[Saved data entries]
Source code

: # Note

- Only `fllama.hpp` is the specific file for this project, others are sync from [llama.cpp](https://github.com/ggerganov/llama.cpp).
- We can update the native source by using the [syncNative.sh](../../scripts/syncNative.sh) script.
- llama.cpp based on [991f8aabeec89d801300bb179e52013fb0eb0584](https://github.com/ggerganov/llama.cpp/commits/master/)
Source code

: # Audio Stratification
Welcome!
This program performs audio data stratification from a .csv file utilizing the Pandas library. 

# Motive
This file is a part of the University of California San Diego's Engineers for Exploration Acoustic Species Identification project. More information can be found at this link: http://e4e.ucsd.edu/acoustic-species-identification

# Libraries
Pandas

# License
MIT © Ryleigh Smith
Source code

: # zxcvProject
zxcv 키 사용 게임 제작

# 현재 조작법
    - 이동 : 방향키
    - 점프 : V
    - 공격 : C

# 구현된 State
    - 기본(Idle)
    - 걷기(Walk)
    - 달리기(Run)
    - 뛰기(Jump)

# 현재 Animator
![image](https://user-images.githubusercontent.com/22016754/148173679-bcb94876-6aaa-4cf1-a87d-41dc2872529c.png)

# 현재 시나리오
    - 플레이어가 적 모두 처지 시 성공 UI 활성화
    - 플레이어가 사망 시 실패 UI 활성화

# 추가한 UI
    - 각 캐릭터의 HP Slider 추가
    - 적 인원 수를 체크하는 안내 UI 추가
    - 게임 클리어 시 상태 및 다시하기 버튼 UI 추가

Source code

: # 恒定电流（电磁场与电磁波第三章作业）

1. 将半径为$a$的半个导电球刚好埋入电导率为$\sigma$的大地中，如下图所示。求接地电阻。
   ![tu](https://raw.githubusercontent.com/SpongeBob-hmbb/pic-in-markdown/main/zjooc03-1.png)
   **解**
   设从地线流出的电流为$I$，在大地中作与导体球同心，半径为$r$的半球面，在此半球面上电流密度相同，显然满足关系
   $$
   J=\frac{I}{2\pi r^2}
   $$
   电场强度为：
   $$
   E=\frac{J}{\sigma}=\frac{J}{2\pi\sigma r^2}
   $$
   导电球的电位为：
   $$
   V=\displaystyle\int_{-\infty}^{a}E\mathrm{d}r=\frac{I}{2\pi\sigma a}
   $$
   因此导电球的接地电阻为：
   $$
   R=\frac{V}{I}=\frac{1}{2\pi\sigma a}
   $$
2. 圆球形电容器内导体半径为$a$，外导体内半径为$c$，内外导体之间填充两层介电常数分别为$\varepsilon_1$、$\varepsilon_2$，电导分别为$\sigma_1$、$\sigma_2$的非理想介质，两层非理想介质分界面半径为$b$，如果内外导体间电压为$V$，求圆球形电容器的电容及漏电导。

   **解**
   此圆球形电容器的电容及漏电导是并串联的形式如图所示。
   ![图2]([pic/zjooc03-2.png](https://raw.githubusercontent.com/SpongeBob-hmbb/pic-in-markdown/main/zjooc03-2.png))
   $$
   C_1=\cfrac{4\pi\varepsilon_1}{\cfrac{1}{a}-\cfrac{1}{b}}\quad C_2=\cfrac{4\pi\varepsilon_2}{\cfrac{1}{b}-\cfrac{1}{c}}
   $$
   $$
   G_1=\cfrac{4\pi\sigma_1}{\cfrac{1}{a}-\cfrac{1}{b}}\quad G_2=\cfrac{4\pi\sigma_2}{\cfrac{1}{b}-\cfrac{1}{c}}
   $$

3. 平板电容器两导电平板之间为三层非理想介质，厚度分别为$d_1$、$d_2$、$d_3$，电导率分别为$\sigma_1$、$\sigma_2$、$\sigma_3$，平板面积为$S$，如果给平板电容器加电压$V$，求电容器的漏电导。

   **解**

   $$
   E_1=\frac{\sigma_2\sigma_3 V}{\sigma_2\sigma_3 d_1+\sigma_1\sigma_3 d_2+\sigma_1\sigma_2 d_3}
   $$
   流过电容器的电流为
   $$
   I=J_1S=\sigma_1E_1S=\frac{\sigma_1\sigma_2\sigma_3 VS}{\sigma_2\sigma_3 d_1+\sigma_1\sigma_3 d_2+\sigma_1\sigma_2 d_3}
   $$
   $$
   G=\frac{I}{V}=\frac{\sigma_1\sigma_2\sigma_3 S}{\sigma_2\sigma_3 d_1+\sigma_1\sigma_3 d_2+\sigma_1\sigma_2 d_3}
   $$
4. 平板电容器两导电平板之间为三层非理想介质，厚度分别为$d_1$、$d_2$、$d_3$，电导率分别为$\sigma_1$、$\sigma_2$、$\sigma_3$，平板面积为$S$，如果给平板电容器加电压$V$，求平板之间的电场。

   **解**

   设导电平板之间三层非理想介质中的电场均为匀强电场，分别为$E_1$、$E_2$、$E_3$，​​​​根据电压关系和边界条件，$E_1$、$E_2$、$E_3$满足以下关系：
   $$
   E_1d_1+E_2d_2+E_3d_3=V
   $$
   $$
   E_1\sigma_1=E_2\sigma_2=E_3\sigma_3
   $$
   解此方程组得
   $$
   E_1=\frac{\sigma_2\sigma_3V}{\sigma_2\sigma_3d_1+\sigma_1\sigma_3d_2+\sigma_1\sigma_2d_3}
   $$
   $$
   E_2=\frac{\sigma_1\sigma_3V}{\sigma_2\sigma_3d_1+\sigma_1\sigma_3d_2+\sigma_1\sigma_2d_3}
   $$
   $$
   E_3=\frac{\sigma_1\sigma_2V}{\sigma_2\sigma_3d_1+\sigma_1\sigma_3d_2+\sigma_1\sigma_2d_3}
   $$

» **Work to be completed**
Copy out all lines above holding "cfrac".

» **Output of the exercise**
   C_1=\cfrac{4\pi\varepsilon_1}{\cfrac{1}{a}-\cfrac{1}{b}}\quad C_2=\cfrac{4\pi\varepsilon_2}{\cfrac{1}{b}-\cfrac{1}{c}}
   G_1=\cfrac{4\pi\sigma_1}{\cfrac{1}{a}-\cfrac{1}{b}}\quad G_2=\cfrac{4\pi\sigma_2}{\cfrac{1}{b}-\cfrac{1}{c}}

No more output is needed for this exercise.